Total and Partial Unemployment TPU 415.25

Professional Work

A professional person can work either as an independent contractor, or as an employee. If there is a contract of hire with control exercised by the employer, there is employment. If there is no contract of hire, or control, there is no employment because the claimant is then self-employed. This holds true for all professions.

This was considered by the Board in Benefit Decision 5650. The claimant, a member of the Screen Writers’ Guild, devotes all his time to the preparation of stories and story outline for possible future motion picture employment. When the outline is sold, the claimant is engaged by the studio for the production of that particular movie.

The Board held that during the period of time in which the claimant is engaged in writing for future sales, he is self-employed, and said:

"We have held . . . that self-employment does not render a claimant ineligible for benefits . . . if the claimant does not have earnings from that employment in excess of his weekly benefit amount . . . Although the claimant in the instant case devoted full time to the preparation of stories and story outlines during the time he was unemployed, we believe that this was in the nature of self-employment, and that his activity did not constitute the performance of ‘services’ within the meaning of this Section of the Act and as the claimant received no remuneration for this activity during the period under appeal he was ‘unemployed’ within the meaning of the Act."
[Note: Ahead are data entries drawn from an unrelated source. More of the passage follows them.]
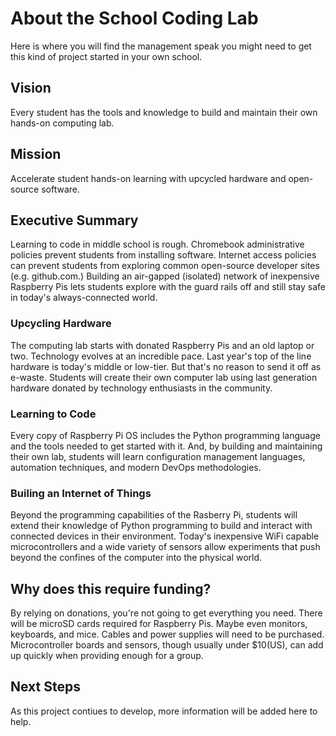 # About the School Coding Lab
Here is where you will find the management speak you might need to get this kind of project started in your own school.

## Vision
Every student has the tools and knowledge to build and maintain their own hands-on computing lab.

## Mission
Accelerate student hands-on learning with upcycled hardware and open-source software.

## Executive Summary
Learning to code in middle school is rough. Chromebook administrative policies prevent students from installing software. Internet access policies can prevent students from exploring common open-source developer sites (e.g. github.com.) Building an air-gapped (isolated) network of inexpensive Raspberry Pis lets students explore with the guard rails off and still stay safe in today's always-connected world.

### Upcycling Hardware
The computing lab starts with donated Raspberry Pis and an old laptop or two. Technology evolves at an incredible pace. Last year's top of the line hardware is today's middle or low-tier. But that's no reason to send it off as e-waste. Students will create their own computer lab using last generation hardware donated by technology enthusiasts in the community.

### Learning to Code
Every copy of Raspberry Pi OS includes the Python programming language and the tools needed to get started with it. And, by building and maintaining their own lab, students will learn configuration management languages, automation techniques, and modern DevOps methodologies.

### Builing an Internet of Things
Beyond the programming capabilities of the Rasberry Pi, students will extend their knowledge of Python programming to build and interact with connected devices in their environment. Today's inexpensive WiFi capable microcontrollers and a wide variety of sensors allow experiments that push beyond the confines of the computer into the physical world.

## Why does this require funding?
By relying on donations, you're not going to get everything you need. There will be microSD cards required for Raspberry Pis. Maybe even monitors, keyboards, and mice. Cables and power supplies will need to be purchased. Microcontroller boards and sensors, though usually under $10(US), can add up quickly when providing enough for a group.

## Next Steps
As this project contiues to develop, more information will be added here to help.
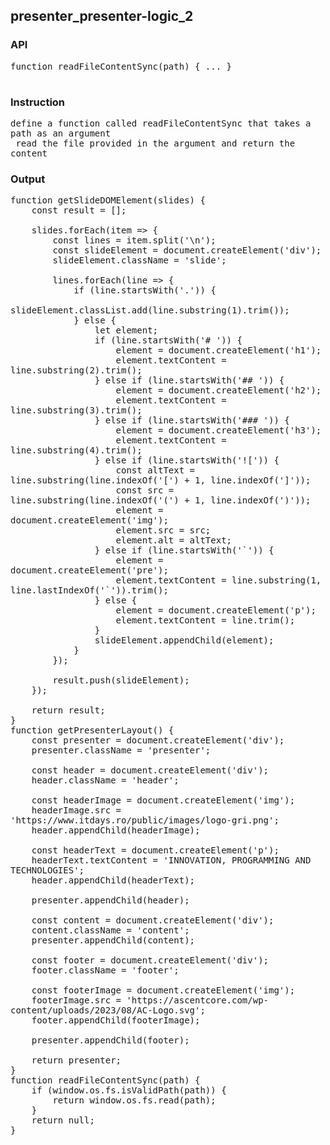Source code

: ## presenter_presenter-logic_2
### API

<pre style='text-wrap: wrap'>
function readFileContentSync(path) { ... }

</pre>
### Instruction

<pre style='text-wrap: wrap'>
define a function called readFileContentSync that takes a path as an argument
 read the file provided in the argument and return the content
</pre>
### Output

<pre style='text-wrap: wrap'>
function getSlideDOMElement(slides) {
    const result = [];
    
    slides.forEach(item => {
        const lines = item.split('\n');
        const slideElement = document.createElement('div');
        slideElement.className = 'slide';

        lines.forEach(line => {
            if (line.startsWith('.')) {
                slideElement.classList.add(line.substring(1).trim());
            } else {
                let element;
                if (line.startsWith('# ')) {
                    element = document.createElement('h1');
                    element.textContent = line.substring(2).trim();
                } else if (line.startsWith('## ')) {
                    element = document.createElement('h2');
                    element.textContent = line.substring(3).trim();
                } else if (line.startsWith('### ')) {
                    element = document.createElement('h3');
                    element.textContent = line.substring(4).trim();
                } else if (line.startsWith('![')) {
                    const altText = line.substring(line.indexOf('[') + 1, line.indexOf(']'));
                    const src = line.substring(line.indexOf('(') + 1, line.indexOf(')'));
                    element = document.createElement('img');
                    element.src = src;
                    element.alt = altText;
                } else if (line.startsWith('`')) {
                    element = document.createElement('pre');
                    element.textContent = line.substring(1, line.lastIndexOf('`')).trim();
                } else {
                    element = document.createElement('p');
                    element.textContent = line.trim();
                }
                slideElement.appendChild(element);
            }
        });

        result.push(slideElement);
    });

    return result;
}
function getPresenterLayout() {
    const presenter = document.createElement('div');
    presenter.className = 'presenter';

    const header = document.createElement('div');
    header.className = 'header';

    const headerImage = document.createElement('img');
    headerImage.src = 'https://www.itdays.ro/public/images/logo-gri.png';
    header.appendChild(headerImage);

    const headerText = document.createElement('p');
    headerText.textContent = 'INNOVATION, PROGRAMMING AND TECHNOLOGIES';
    header.appendChild(headerText);

    presenter.appendChild(header);

    const content = document.createElement('div');
    content.className = 'content';
    presenter.appendChild(content);

    const footer = document.createElement('div');
    footer.className = 'footer';

    const footerImage = document.createElement('img');
    footerImage.src = 'https://ascentcore.com/wp-content/uploads/2023/08/AC-Logo.svg';
    footer.appendChild(footerImage);

    presenter.appendChild(footer);

    return presenter;
}
function readFileContentSync(path) {
    if (window.os.fs.isValidPath(path)) {
        return window.os.fs.read(path);
    }
    return null;
}

</pre>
In Benefit Decision 6615, the Board considered the case of a professional person who was not free from control and therefore not self-employed. This claimant had been in the entertainment field for a number of years and spent three hours one day making a record. This record was cut for an employer under the terms of a contract of hire. In holding that the claimant was employed, the Board said:

"Section 1252 of the Unemployment Insurance Code provides in pertinent part that an individual is unemployed in any week during which he performs no services and with respect to which no wages are payable to him.

The claimant worked for three hours on August 13, 1959, for which he received wages, in accordance with the terms of his contract, in excess of his weekly benefit amount. Therefore, the claimant . . . was ineligible for benefits for that week."